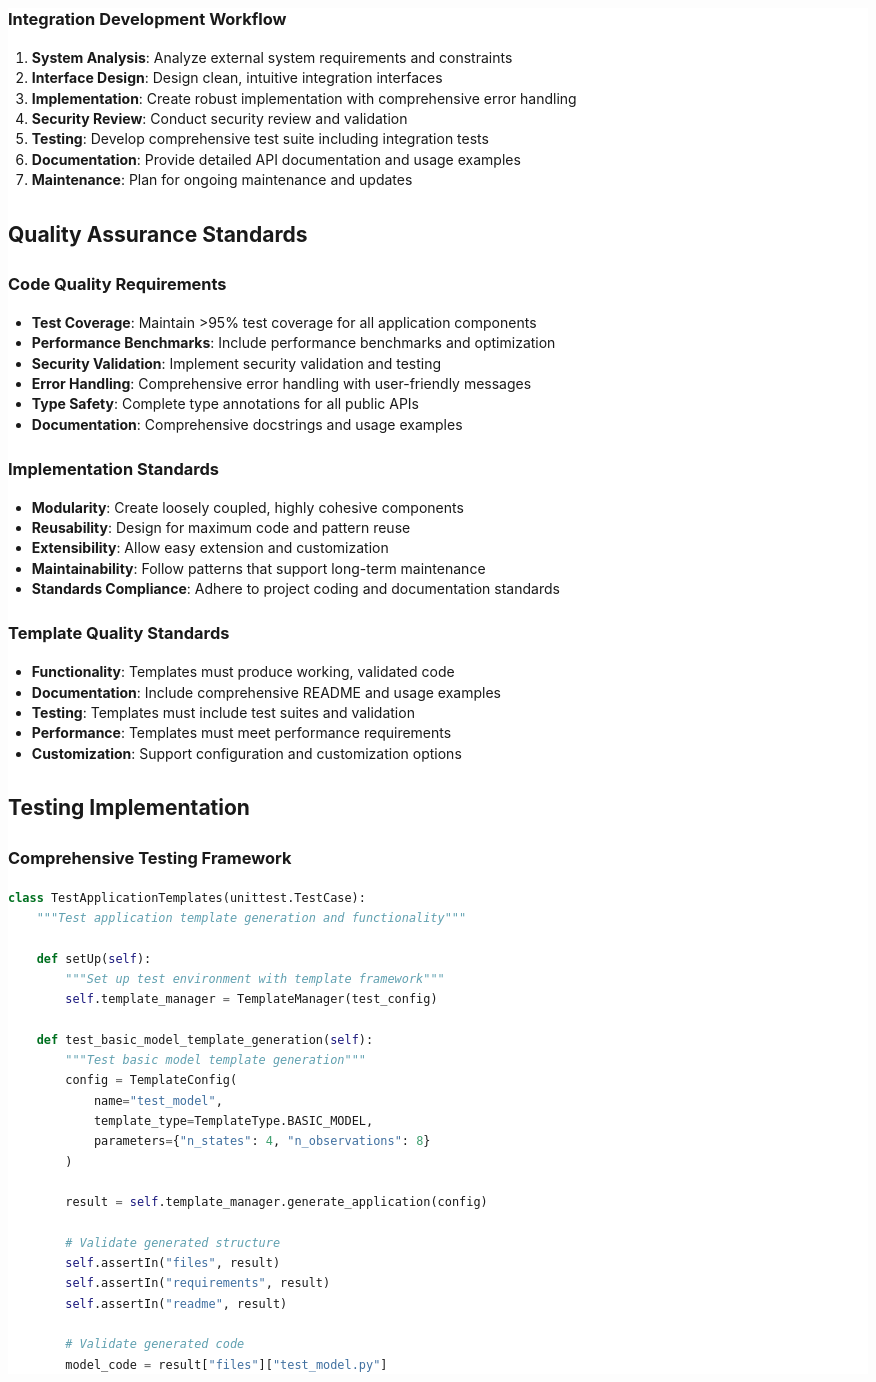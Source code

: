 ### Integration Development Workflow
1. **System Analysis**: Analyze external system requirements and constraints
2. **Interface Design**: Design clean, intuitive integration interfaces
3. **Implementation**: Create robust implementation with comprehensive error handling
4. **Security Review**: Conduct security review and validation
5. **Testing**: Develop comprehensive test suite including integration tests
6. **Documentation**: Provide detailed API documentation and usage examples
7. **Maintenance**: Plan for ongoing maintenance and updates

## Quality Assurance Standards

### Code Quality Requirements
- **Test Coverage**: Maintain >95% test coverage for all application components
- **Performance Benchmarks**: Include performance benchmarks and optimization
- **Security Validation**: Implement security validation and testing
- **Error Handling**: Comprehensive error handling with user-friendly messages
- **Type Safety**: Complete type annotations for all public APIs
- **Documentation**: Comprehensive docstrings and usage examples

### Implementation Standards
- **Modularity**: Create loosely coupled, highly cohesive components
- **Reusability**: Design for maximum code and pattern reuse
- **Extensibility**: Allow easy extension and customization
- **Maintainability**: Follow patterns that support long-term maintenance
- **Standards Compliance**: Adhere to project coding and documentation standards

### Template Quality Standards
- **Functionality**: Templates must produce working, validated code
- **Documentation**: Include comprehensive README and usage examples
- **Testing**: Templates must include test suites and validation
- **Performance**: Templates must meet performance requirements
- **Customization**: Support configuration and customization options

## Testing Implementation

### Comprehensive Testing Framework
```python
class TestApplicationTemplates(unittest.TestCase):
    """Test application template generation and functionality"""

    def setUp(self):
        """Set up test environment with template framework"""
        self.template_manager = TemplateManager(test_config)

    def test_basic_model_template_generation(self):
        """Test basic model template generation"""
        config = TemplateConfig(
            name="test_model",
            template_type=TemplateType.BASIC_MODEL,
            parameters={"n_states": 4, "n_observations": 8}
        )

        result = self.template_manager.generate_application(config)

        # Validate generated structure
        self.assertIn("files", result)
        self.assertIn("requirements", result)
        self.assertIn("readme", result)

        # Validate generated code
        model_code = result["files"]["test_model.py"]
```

==================================================

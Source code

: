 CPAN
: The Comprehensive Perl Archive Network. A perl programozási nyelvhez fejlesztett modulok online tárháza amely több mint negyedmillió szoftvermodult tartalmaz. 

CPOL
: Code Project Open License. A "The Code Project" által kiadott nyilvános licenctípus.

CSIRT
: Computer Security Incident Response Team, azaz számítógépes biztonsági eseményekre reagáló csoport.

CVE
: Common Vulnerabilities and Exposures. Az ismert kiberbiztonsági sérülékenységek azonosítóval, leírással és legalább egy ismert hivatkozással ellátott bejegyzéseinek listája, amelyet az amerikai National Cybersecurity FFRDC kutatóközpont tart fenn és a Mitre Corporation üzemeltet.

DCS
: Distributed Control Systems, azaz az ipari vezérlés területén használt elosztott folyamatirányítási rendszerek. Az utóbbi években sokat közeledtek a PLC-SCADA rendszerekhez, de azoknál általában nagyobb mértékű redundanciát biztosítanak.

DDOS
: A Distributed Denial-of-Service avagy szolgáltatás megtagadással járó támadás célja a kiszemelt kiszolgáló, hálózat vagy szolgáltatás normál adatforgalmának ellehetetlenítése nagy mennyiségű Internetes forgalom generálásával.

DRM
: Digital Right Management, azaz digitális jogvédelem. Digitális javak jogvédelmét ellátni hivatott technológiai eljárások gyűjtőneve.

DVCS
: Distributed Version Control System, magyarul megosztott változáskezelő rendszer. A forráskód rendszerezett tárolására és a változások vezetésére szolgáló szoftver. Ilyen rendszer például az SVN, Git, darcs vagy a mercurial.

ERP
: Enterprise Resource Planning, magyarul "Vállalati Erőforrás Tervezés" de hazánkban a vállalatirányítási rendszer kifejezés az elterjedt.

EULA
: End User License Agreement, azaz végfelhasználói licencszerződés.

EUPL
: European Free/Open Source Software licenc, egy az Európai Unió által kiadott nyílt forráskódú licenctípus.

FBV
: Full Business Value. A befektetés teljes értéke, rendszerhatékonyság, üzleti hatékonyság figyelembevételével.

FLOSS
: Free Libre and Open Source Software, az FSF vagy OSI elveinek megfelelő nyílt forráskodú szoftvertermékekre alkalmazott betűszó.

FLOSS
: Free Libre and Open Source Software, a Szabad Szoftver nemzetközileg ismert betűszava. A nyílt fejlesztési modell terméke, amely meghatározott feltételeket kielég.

==================================================

* Work to complete
A single figure must be given: how many lines of the records above include the string "Create".

* The completed task
2